Jupyter-LC_wrapper, we call lc_wrapper, is a wrapper kernel that relay the code and messages between the ipython kernel and the notebook server. The original ipython kernel is hard to use at the time of huge output. The behavior of the browser slows down, and it stops working at the worst. The lc_wrapper resolved this difficulty by summarizing the data sent to the notebook server. And, if you are planning to distribute notebooks, you should avoid printing secret information (ex. secret-key, telephone-no., etc) in the notebooks.
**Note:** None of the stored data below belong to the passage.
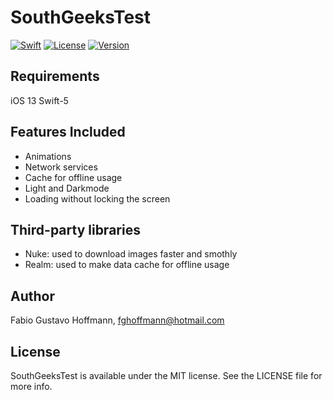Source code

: # SouthGeeksTest

<a href="https://swift.org"><img src="https://img.shields.io/badge/Swift-5.0-orange.svg?style=flat" alt="Swift" /></a>
<a href="https://tldrlegal.com/license/mit-license"><img src="https://img.shields.io/badge/License-MIT-blue.svg?style=flat" alt="License" /></a>
[![Version](https://img.shields.io/cocoapods/v/AwesomeLogin.svg?style=flat)](http://cocoapods.org/pods/AwesomeLogin)
 
## Requirements

iOS 13
Swift-5

## Features Included
- Animations
- Network services
- Cache for offline usage
- Light and Darkmode
- Loading without locking the screen

## Third-party libraries
- Nuke: used to download images faster and smothly
- Realm: used to make data cache for offline usage

## Author

Fabio Gustavo Hoffmann, fghoffmann@hotmail.com

## License

SouthGeeksTest is available under the MIT license. See the LICENSE file for more info.
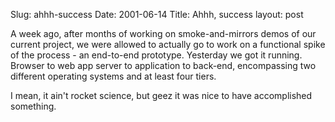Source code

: Slug: ahhh-success
Date: 2001-06-14
Title: Ahhh, success
layout: post

A week ago, after months of working on smoke-and-mirrors demos of our current project, we were allowed to actually go to work on a functional spike of the process - an end-to-end prototype. Yesterday we got it running. Browser to web app server to application to back-end, encompassing two different operating systems and at least four tiers.<p>

I mean, it ain&#39;t rocket science, but geez it was nice to have accomplished something.</p>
The lc_wrapper has the ability to mask specified patterns in notebooks and log files.
The lc_wrapper has several features shown below:
- Turn on and off this summarize features easily.
- It is summarized that the contents displayed on the output area of the notebook.
- The specified keywords can be checked.
- The output results are saved in the files with the executed history.
- Secrets words that specified by "pattern regexp" are masked with '***...'.
- Jupyter Notebook 4.2.x
- Python2.7
- (Optional) Jupyter-LC_nblineage and Jupyter-multi_outputs ... to track relation between output file and cell (MEME)
Note: Jupyter-LC_wrapper is prepared for Python and bash at this moment.
To install lc_wrapper
by pip:
pip install git+https://github.com/NII-cloud-operation/Jupyter-LC_wrapper
python -m lc_wrapper.ipython.install
If you'd like to use with bash kernel, you can install lc_wrapper for bash kernel as follows:
python -m lc_wrapper.bash.install
In order to save output files with cell MEMEs, you should install and enable Jupyter-LC_nblineage and Jupyter-multi_outputs.
- Jupyter-LC_nblineage ... See Jupyter-LC_nblineage/README
- Jupyter-multi_outputs ... See Jupyter-multi_outputs/README
Jupyter-LC_wrapper has the frontend extension for recording log file history as cell metadata.
To install the extension, copy its files into the jupyter server's search directory.
jupyter nbextension install --py lc_wrapper --user
To use the extension, you will also need to enable it.
jupyter nbextension enable --py lc_wrapper --user
Replace KernelManager for customized shutdown_kernel()
behavior.
Append the below line to jupyter_notebook_config.py
.
c.MultiKernelManager.kernel_manager_class = 'lc_wrapper.AsyncLCWrapperKernelManager'
If you want to completely replace the Python or Bash kernel in the kernel selection list with the wrapper kernel,
you can use the custom kernel spec manager (lc_wrapper.LCWrapperKernelSpecManager
).
This custom kernel spec manager provides another kernel spec list that is separated from the default kernel spec list.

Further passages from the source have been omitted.